Great drummer Samuel Rohrer improvised to the Soundwalk Collective sounds of New York. Quiet and loose jazz, combined with the analog, electronic and percussive sounds [by the collective], morphing slowly into a serious soundtrack, reminiscent of Bill Laswell’s Ambient Dubs from the early nineties. Of course, the historical context, certain atmosphere, [created] a haunting, piercing suggestive reflection on the dissonances of politics and history, triggering the subliminal […] in the minds of listeners.”
“Nan Goldin’s collaboration with the Soundwalk Collective […] is a thoughtful, moving piece. An orange yellow street lamp glows in the screen, ringed like Jupiter. A hum, a whoosh as metal is spun around the edge of a cymbal. “I feel a vague nausea…” says Nan Goldin, reading from the writings of David Wojnarowicz, the poet who died of AIDS in 1992. “Destination means death to me.” Too often the pioneering spirit of countercultural art movements fade into nostalgia, used as a signifier on the interests section of dating websites, ossified into expensive monographs, rendered mundane by endlessly gabbling talking-head turkeys. “I grew up in a tiny version of hell called the suburbs” she talks calmly of familial abuse and violence, and a clapperboard house appears on the screen behind the musicians. “Where evil dwells” is written on a sheet of glass in front of this all-American view.
The freeform but subtly intense musical backing makes this contemporary and relevant. Those suburban lawns are still tended, and unspeakable things still happen behind those freshly painted doors. A meditation on death and survival sees a groove gradually emerge: “I want relief from this yap yapping of my brain.

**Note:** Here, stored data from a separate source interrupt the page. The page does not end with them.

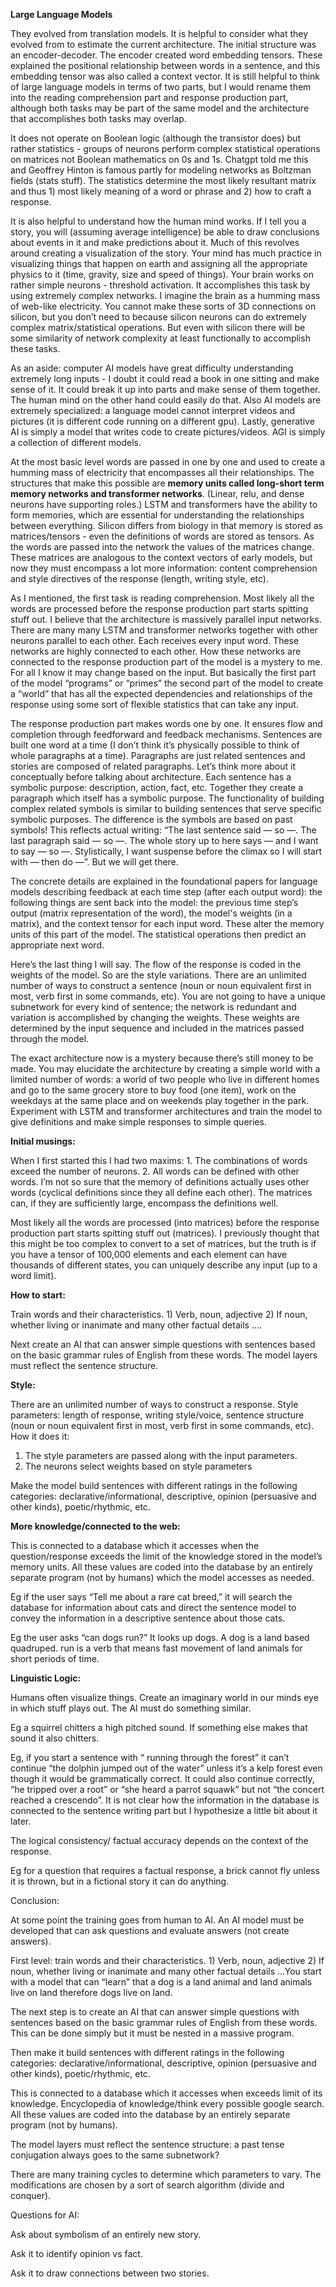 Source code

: **Large Language Models**

They evolved from translation models. It is helpful to consider what they evolved from to estimate the current architecture. The initial structure was an encoder-decoder. The encoder created word embedding tensors. These explained the positional relationship between words in a sentence, and this embedding tensor was also called a context vector. It is still helpful to think of large language models in terms of two parts, but I would rename them into the reading comprehension part and response production part, although both tasks may be part of the same model and the architecture that accomplishes both tasks may overlap.

It does not operate on Boolean logic (although the transistor does) but rather statistics - groups of neurons perform complex statistical operations on matrices not Boolean mathematics on 0s and 1s. Chatgpt told me this and Geoffrey Hinton is famous partly for modeling networks as Boltzman fields (stats stuff). The statistics determine the most likely resultant matrix and thus 1) most likely meaning of a word or phrase and 2) how to craft a response.

It is also helpful to understand how the human mind works. If I tell you a story, you will (assuming average intelligence) be able to draw conclusions about events in it and make predictions about it. Much of this revolves around creating a visualization of the story. Your mind has much practice in visualizing things that happen on earth and assigning all the appropriate physics to it (time, gravity, size and speed of things). Your brain works on rather simple neurons - threshold activation. It accomplishes this task by using extremely complex networks. I imagine the brain as a humming mass of web-like electricity. You cannot make these sorts of 3D connections on silicon, but you don’t need to because silicon neurons can do extremely complex matrix/statistical operations. But even with silicon there will be some similarity of network complexity at least functionally to accomplish these tasks.

As an aside: computer AI models have great difficulty understanding extremely long inputs - I doubt it could read a book in one sitting and make sense of it. It could break it up into parts and make sense of them together. The human mind on the other hand could easily do that. Also AI models are extremely specialized: a language model cannot interpret videos and pictures (it is different code running on a different gpu). Lastly, generative AI is simply a model that writes code to create pictures/videos. AGI is simply a collection of different models.

At the most basic level words are passed in one by one and used to create a humming mass of electricity that encompasses all their relationships. The structures that make this possible are **memory units called long-short term memory networks and transformer networks**. (Linear, relu, and dense neurons have supporting roles.) LSTM and transformers have the ability to form memories, which are essential for understanding the relationships between everything. Silicon differs from biology in that memory is stored as matrices/tensors - even the definitions of words are stored as tensors. As the words are passed into the network the values of the matrices change. These matrices are analogous to the context vectors of early models, but now they must encompass a lot more information: content comprehension and style directives of the response (length, writing style, etc).

As I mentioned, the first task is reading comprehension. Most likely all the words are processed before the response production part starts spitting stuff out. I believe that the architecture is massively parallel input networks. There are many many LSTM and transformer networks together with other neurons parallel to each other. Each receives every input word. These networks are highly connected to each other. How these networks are connected to the response production part of the model is a mystery to me. For all I know it may change based on the input. But basically the first part of the model “programs” or “primes” the second part of the model to create a “world” that has all the expected dependencies and relationships of the response using some sort of flexible statistics that can take any input.

The response production part makes words one by one. It ensures flow and completion through feedforward and feedback mechanisms. Sentences are built one word at a time (I don’t think it’s physically possible to think of whole paragraphs at a time). Paragraphs are just related sentences and stories are composed of related paragraphs. Let’s think more about it conceptually before talking about architecture. Each sentence has a symbolic purpose: description, action, fact, etc. Together they create a paragraph which itself has a symbolic purpose. The functionality of building complex related symbols is similar to building sentences that serve specific symbolic purposes. The difference is the symbols are based on past symbols! This reflects actual writing: “The last sentence said — so —. The last paragraph said — so —. The whole story up to here says — and I want to say — so —. Stylistically, I want suspense before the climax so I will start with — then do —”. But we will get there.

The concrete details are explained in the foundational papers for language models describing feedback at each time step (after each output word): the following things are sent back into the model: the previous time step’s output (matrix representation of the word), the model's weights (in a matrix), and the context tensor for each input word. These alter the memory units of this part of the model. The statistical operations then predict an appropriate next word.

Here’s the last thing I will say. The flow of the response is coded in the weights of the model. So are the style variations. There are an unlimited number of ways to construct a sentence (noun or noun equivalent first in most, verb first in some commands, etc). You are not going to have a unique subnetwork for every kind of sentence; the network is redundant and variation is accomplished by changing the weights. These weights are determined by the input sequence and included in the matrices passed through the model.

The exact architecture now is a mystery because there’s still money to be made. You may elucidate the architecture by creating a simple world with a limited number of words: a world of two people who live in different homes and go to the same grocery store to buy food (one item), work on the weekdays at the same place and on weekends play together in the park. Experiment with LSTM and transformer architectures and train the model to give definitions and make simple responses to simple queries.

**Initial musings:**

When I first started this I had two maxims: 1. The combinations of words exceed the number of neurons. 2. All words can be defined with other words. I’m not so sure that the memory of definitions actually uses other words (cyclical definitions since they all define each other). The matrices can, if they are sufficiently large, encompass the definitions well.

Most likely all the words are processed (into matrices) before the response production part starts spitting stuff out (matrices). I previously thought that this might be too complex to convert to a set of matrices, but the truth is if you have a tensor of 100,000 elements and each element can have thousands of different states, you can uniquely describe any input (up to a word limit).

**How to start:**

Train words and their characteristics. 1) Verb, noun, adjective 2) If noun, whether living or inanimate and many other factual details ….

Next create an AI that can answer simple questions with sentences based on the basic grammar rules of English from these words. The model layers must reflect the sentence structure.

**Style:**

There are an unlimited number of ways to construct a response. Style parameters: length of response, writing style/voice, sentence structure (noun or noun equivalent first in most, verb first in some commands, etc). How it does it:

1. The style parameters are passed along with the input parameters.
2. The neurons select weights based on style parameters

Make the model build sentences with different ratings in the following categories: declarative/informational, descriptive, opinion (persuasive and other kinds), poetic/rhythmic, etc.

**More knowledge/connected to the web:**

This is connected to a database which it accesses when the question/response exceeds the limit of the knowledge stored in the model’s memory units. All these values are coded into the database by an entirely separate program (not by humans) which the model accesses as needed.

Eg if the user says “Tell me about a rare cat breed,” it will search the database for information about cats and direct the sentence model to convey the information in a descriptive sentence about those cats.

Eg the user asks “can dogs run?” It looks up dogs. A dog is a land based quadruped. run is a verb that means fast movement of land animals for short periods of time.

**Linguistic Logic:**

Humans often visualize things. Create an imaginary world in our minds eye in which stuff plays out. The AI must do something similar.

Eg a squirrel chitters a high pitched sound. If something else makes that sound it also chitters.

Eg, if you start a sentence with “ running through the forest” it can’t continue “the dolphin jumped out of the water” unless it’s a kelp forest even though it would be grammatically correct. It could also continue correctly, “he tripped over a root” or “she heard a parrot squawk” but not “the concert reached a crescendo”. It is not clear how the information in the database is connected to the sentence writing part but I hypothesize a little bit about it later.

The logical consistency/ factual accuracy depends on the context of the response.

Eg for a question that requires a factual response, a brick cannot fly unless it is thrown, but in a fictional story it can do anything.

Conclusion:

At some point the training goes from human to AI. An AI model must be developed that can ask questions and evaluate answers (not create answers).

First level: train words and their characteristics. 1) Verb, noun, adjective 2) If noun, whether living or inanimate and many other factual details …You start with a model that can “learn” that a dog is a land animal and land animals live on land therefore dogs live on land.

The next step is to create an AI that can answer simple questions with sentences based on the basic grammar rules of English from these words. This can be done simply but it must be nested in a massive program.

Then make it build sentences with different ratings in the following categories: declarative/informational, descriptive, opinion (persuasive and other kinds), poetic/rhythmic, etc.

This is connected to a database which it accesses when exceeds limit of its knowledge. Encyclopedia of knowledge/think every possible google search. All these values are coded into the database by an entirely separate program (not by humans).

The model layers must reflect the sentence structure: a past tense conjugation always goes to the same subnetwork?

There are many training cycles to determine which parameters to vary. The modifications are chosen by a sort of search algorithm (divide and conquer).

Questions for AI:

Ask about symbolism of an entirely new story.

Ask it to identify opinion vs fact.

Ask it to draw connections between two stories.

I wish I could pluck it out and leave it in the corner, while I go out for the evening. “Goldin makes notes throughout, her pen bringing these words into this moment, and it closes with the reading of a passage of redemption, of coming to terms with individual suffering at the hands of family or state, and a fulsome description of a gay encounter in an hotel room . The final words are of acceptance, positive even: “Smell the flowers while you can” on the screen, a school globe spins.”